Springboard (VAB-600) isn’t the only ARM board in the VAB lineup that supports Android. Its “brother”, the VAB-820, just got it’s own, brand new Android Evaluation Package.
VAB 600 connects the multimedia capabilities and flexible I/O connectivity .It has a various range of temperature and consumes low power and gives the solution which is versatile and reliable. It will be in the range of industrial and the home automation, HMI, IoT and others. The springboard of VAB contains the android software development package which features the android version 4.0.3. It also consists of kernel and the boot loader code. VIA smart ETK is also included in this and it is made up of number of APIs such as that of watch dog timer in order to protect against the system crashes, GPIO access and COM port access. The sample application is also available to demonstrate the above said function. A total noob will find it difficult to understand and should avail professional support.

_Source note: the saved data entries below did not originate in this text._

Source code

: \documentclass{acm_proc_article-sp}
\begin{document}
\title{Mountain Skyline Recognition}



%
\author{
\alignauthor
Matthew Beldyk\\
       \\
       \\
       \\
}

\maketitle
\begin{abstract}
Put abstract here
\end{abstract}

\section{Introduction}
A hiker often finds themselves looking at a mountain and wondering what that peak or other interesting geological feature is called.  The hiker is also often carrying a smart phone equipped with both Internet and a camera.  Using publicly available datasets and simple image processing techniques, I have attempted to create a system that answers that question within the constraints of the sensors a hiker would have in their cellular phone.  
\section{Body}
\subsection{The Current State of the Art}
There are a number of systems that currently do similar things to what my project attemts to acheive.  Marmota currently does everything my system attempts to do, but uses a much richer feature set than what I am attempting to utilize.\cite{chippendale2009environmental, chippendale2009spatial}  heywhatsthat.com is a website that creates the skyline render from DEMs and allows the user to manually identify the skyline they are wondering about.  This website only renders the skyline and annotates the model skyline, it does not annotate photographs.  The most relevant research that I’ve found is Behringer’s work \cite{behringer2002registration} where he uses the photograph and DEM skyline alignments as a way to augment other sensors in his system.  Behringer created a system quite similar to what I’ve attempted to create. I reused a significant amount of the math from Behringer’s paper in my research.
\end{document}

What the VAB boards have in common is the aim to be small, efficient, and powerful when they are built into a project. Hence the shared Pico-ITX form factor and integrated ARM architecture. What they have different, though, is the ARM SoC itself. While Springboard features a VIA ARM Cortex-A9 processor, the VAB-820 has a quad-core Freescale i.MX 6Quad ARM Cortex-A9 SoC.
The VAB-820 is one of the few Freescale boards on the market that can run Android. Such a combination of hardware and software is very interesting, bringing together a good, familiar interface, easier software development (apps), and some serious reliability (including a wide operating temperature range from -20°C ~ 70°C). You can find the detailed specs of the board on the VAB-820 product page.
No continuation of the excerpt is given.